*Task description*. In full and without alteration, print the entries.
Material for the task section start
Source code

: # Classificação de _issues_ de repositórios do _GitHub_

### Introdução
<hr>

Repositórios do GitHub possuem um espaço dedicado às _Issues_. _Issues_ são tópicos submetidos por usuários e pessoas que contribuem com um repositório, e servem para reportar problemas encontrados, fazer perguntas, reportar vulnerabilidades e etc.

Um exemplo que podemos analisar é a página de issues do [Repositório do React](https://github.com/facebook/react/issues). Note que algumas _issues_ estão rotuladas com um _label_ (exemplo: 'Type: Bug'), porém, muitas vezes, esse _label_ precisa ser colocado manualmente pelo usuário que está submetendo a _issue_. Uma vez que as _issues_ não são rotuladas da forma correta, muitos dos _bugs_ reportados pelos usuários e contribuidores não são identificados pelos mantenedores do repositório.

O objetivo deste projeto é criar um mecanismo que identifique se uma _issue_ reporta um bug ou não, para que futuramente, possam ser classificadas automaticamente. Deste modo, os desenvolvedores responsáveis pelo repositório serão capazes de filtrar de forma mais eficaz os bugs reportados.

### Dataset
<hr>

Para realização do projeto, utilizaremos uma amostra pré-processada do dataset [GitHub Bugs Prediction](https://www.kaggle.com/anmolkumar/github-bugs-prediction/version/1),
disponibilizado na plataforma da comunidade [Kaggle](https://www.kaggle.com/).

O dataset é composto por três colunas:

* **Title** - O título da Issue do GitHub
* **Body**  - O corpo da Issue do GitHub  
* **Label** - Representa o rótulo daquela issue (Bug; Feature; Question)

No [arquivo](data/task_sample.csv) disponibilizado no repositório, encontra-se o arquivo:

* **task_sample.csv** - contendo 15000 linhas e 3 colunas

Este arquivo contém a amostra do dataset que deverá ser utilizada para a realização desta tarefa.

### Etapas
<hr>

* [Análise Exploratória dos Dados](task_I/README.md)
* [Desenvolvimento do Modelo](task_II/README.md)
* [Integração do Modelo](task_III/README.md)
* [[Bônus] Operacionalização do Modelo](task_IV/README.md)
Material for the task section end
*Answer to this problem*.
Source code

: # Classificação de _issues_ de repositórios do _GitHub_

### Introdução
<hr>

Repositórios do GitHub possuem um espaço dedicado às _Issues_. _Issues_ são tópicos submetidos por usuários e pessoas que contribuem com um repositório, e servem para reportar problemas encontrados, fazer perguntas, reportar vulnerabilidades e etc.

Um exemplo que podemos analisar é a página de issues do [Repositório do React](https://github.com/facebook/react/issues). Note que algumas _issues_ estão rotuladas com um _label_ (exemplo: 'Type: Bug'), porém, muitas vezes, esse _label_ precisa ser colocado manualmente pelo usuário que está submetendo a _issue_. Uma vez que as _issues_ não são rotuladas da forma correta, muitos dos _bugs_ reportados pelos usuários e contribuidores não são identificados pelos mantenedores do repositório.

O objetivo deste projeto é criar um mecanismo que identifique se uma _issue_ reporta um bug ou não, para que futuramente, possam ser classificadas automaticamente. Deste modo, os desenvolvedores responsáveis pelo repositório serão capazes de filtrar de forma mais eficaz os bugs reportados.

### Dataset
<hr>

Para realização do projeto, utilizaremos uma amostra pré-processada do dataset [GitHub Bugs Prediction](https://www.kaggle.com/anmolkumar/github-bugs-prediction/version/1),
disponibilizado na plataforma da comunidade [Kaggle](https://www.kaggle.com/).

O dataset é composto por três colunas:

* **Title** - O título da Issue do GitHub
* **Body**  - O corpo da Issue do GitHub  
* **Label** - Representa o rótulo daquela issue (Bug; Feature; Question)

No [arquivo](data/task_sample.csv) disponibilizado no repositório, encontra-se o arquivo:

* **task_sample.csv** - contendo 15000 linhas e 3 colunas

Este arquivo contém a amostra do dataset que deverá ser utilizada para a realização desta tarefa.

### Etapas
<hr>

* [Análise Exploratória dos Dados](task_I/README.md)
* [Desenvolvimento do Modelo](task_II/README.md)
* [Integração do Modelo](task_III/README.md)
* [[Bônus] Operacionalização do Modelo](task_IV/README.md)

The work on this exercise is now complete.